### Problem details
Where the string "Conclusion" shows up in a line of the records, copy that line.

### Data shown

***

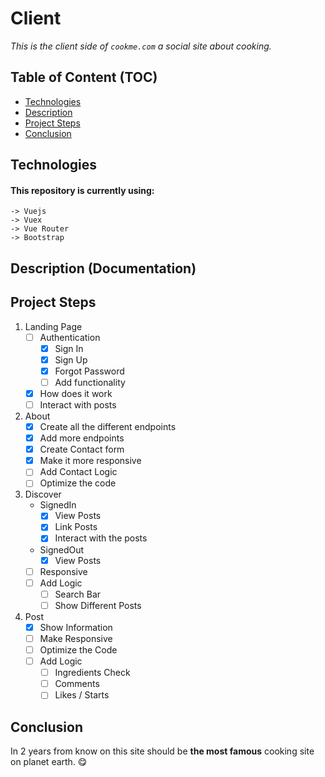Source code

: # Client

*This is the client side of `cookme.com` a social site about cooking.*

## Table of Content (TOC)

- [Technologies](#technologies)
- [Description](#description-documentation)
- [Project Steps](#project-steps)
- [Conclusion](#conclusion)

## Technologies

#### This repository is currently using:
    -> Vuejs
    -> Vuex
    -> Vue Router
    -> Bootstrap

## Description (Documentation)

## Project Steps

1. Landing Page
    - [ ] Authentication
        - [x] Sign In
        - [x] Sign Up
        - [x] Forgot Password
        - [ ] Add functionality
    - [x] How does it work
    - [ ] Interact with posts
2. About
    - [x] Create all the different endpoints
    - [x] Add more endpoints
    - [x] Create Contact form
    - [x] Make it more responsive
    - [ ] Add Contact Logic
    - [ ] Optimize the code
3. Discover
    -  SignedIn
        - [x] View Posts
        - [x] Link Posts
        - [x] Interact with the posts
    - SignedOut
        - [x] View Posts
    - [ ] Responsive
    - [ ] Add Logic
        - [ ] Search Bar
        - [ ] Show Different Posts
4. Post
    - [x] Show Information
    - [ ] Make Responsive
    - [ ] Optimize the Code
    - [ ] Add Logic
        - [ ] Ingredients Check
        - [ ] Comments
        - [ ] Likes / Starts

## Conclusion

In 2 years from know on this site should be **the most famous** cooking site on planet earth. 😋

***

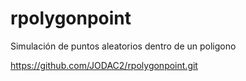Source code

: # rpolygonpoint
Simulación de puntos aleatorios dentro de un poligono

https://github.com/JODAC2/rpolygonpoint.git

***

### Exercise response
- [Conclusion](#conclusion)
## Conclusion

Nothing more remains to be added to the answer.